During the extraordinary session, the Shareholders:

Approved the proposal to increase the share capital of the company, in cash, for a maximum amount of €500,000,000.00, including any share premium, to be implemented no later than 31 July 2019, in one or more tranches, with the issue of ordinary shares with regular entitlement to dividends, to be preemptively offered to the company’s shareholders and to holders of convertible bonds, pursuant to art. 2441, paragraphs 1, 2 and 3 of the Italian Civil Code, subject to the completion of the acquisition of General Cable Corporation. To grant the Board of Directors all necessary powers to define, in the proximity of the start of the offer of the new shares on a preemptive basis, the terms and conditions of the capital increase, including:

 

a. the timing of the various phases of the capital increase, including the option offer;

b. the final amount of the share capital increase, which shall not however exceed the maximum amount of €500.000.000,00;

c. the subscription price of each of the new shares and, consequently, the portion to be allocated to the share premium account;

d. the number of new shares to be issued and the option ratio applicable to each of the Company’s existing ordinary shares and convertible bonds; and

e. the effective date for the subscription of the new shares, which shall be no later than 31 July 2019, it being understood that, should the capital increase not be fully subscribed by the said date, the share capital will be deemed increased for an amount equal to the subscriptions received. The Shareholders' Meeting also passed the ensuing amendments to art. 6 of the By-laws.

 

  • Approved the proposal to increase the share capital, for a maximum amount of  €756,281.90, through the issue of up to 7,562,819 new ordinary shares with a nominal value of €0.10 each, to be offered, free of charge, through award under art. 2349 of the Italian Civil Code, of an equivalent amount deriving from the “Reserve for share issue as per art. 2349 of the Italian Civil Code", to employees of Prysmian S.p.A. and/or its subsidiaries, beneficiaries of the above-mentioned incentive plan. The Shareholder’s Meeting also made the ensuing amendments to art. 6 of the By-laws.

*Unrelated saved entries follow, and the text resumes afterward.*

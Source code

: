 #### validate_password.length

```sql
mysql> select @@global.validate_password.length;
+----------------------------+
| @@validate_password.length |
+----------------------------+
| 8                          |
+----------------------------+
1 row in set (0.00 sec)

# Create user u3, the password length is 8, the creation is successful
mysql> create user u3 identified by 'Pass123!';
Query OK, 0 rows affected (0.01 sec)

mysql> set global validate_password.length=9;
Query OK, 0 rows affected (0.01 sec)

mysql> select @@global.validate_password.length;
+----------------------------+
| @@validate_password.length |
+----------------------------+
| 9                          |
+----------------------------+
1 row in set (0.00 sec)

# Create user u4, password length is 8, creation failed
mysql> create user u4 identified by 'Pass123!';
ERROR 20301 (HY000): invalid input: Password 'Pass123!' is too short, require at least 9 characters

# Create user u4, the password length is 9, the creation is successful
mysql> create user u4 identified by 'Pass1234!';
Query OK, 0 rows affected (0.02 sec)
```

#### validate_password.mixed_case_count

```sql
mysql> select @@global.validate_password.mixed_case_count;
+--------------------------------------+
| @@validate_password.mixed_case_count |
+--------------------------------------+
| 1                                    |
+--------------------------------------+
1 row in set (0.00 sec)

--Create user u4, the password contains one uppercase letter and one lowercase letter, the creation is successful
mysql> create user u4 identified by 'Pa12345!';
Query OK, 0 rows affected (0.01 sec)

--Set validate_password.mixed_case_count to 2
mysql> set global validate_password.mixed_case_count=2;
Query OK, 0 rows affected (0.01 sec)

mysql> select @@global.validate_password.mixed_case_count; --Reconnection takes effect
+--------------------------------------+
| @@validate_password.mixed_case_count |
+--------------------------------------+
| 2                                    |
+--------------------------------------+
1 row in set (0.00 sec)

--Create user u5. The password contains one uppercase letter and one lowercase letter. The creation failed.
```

The minutes of the Shareholders' Meeting will be made publicly available as and when established by current legislation.

 

************

The Board of Directors, convened at the end of the Shareholders' Meeting, has confirmed Massimo Tononi as its Chairman, Valerio Battista as Chief Executive Officer and General Manager, and Pier Francesco Facchini as Chief Financial Officer, granting Mr Battista and Mr Facchini the respective operating powers.

The Board of Directors also appointed the following Directors to its committees:

Control and Risks Committee

  • Claudio De Conto (Chairman)

  • Joyce Victoria Bigio

  • Maria Letizia Mariani

Compensation and Nominations Committee

  • Monica de Virgiliis (Chairman)

  • Paolo Amato

  • Massimo Tononi

 

Based on the information available and statements made by the Directors concerned, the Board of Directors has verified that the following Directors satisfy the independence requirements (under both Legislative Decree 58/98 and the Self-Regulatory Code for Listed Companies): Paolo Amato, Joyce Victoria Bigio, Maria Elena Cappello, Claudio De Conto, Monica De Virgiliis, Mimi Kung and Maria Letizia Mariani. For the Chairman of the Board of Directors, Massimo Tononi, the Board has verified that he satisfies the independence requirements under Legislative Decree 58/98.